In this project we will try to find an optimal location for a restaurant in Seattle, Washington. Specifically, it will be targeted on those interested in opening an Italian restaurant.

We will try to detect locations that are not already crowded with restaurants. We are also particularly interested in areas with no Italian restaurants in vicinity. We may take in consideration average incomes or total populations living in the areas to draw a final decision.

We will use our data science powers to generate a few most promising neighborhoods based on this criteria.
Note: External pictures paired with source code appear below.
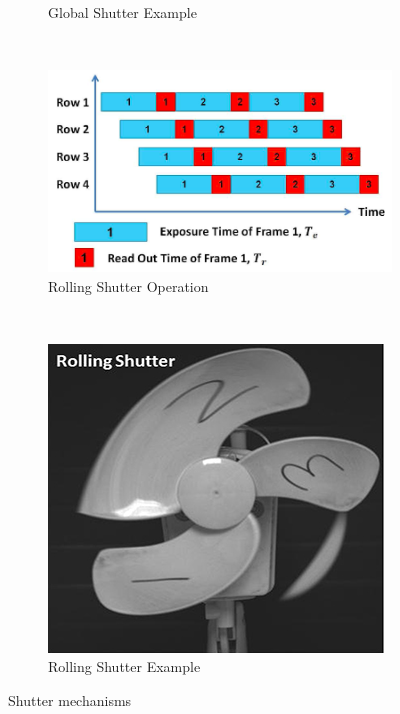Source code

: \begin{figure}[!t]
\begin{subfigure}[h]{0.15\textwidth}
		\caption{Global Shutter Example}
	\end{subfigure}
	\\
	\begin{subfigure}[h]{0.3\textwidth}
		\includegraphics[width=\textwidth]{fig/rolling_shutter.png}
		\caption{Rolling Shutter Operation}
	\end{subfigure}
	~
	\begin{subfigure}[h]{0.15\textwidth}
		\includegraphics[width=\textwidth]{fig/fan_rolling}
		\caption{Rolling Shutter Example}
	\end{subfigure}
\caption{Shutter mechanisms}
\label{fig:compare_shutter}
\end{figure}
Advantages of each area will then be clearly expressed so that best possible final location can be chosen by stakeholders.

# Data <a name="data"></a>
---

We are going to be using this data set with Seattle Neighborhoods by Zip Codes from this page 'http://www.agingkingcounty.org/wp-content/uploads/sites/185/2016/09/SubRegZipCityNeighborhood.pdf'. It is a pdf file containing excel spreadsheet "Sub-Regional, City and Neighborhood Designations by Zip Code". 
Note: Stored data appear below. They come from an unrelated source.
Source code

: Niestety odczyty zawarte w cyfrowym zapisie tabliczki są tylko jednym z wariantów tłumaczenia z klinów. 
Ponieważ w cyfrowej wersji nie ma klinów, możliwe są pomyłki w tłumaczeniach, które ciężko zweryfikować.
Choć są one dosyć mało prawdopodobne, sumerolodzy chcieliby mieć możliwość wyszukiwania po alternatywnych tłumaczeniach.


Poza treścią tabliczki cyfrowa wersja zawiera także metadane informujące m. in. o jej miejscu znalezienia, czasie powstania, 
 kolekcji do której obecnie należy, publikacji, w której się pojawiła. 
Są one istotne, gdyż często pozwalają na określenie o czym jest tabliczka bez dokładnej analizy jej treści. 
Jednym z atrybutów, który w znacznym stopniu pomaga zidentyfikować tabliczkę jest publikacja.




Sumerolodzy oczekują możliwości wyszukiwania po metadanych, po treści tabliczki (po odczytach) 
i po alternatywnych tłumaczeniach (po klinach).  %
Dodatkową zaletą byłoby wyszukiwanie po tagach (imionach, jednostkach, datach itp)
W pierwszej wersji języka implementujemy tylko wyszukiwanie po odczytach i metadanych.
I used Adobe Acrobat to extract it into an excel file from the pdf. We are going to use only the data for City of Seattle and its Neighborhoods. We will need only the data from the first page in the section sorted by Seattle Neighborhood which contains all neighborhood in the City of Seattle and its adjacent suburbs and corresponding zip codes.

We will use Foursquare API to later extract data for venues in the corresponding zip codes. Also, we are going to retrieve different data by zip code from zip-codes.com database using their API.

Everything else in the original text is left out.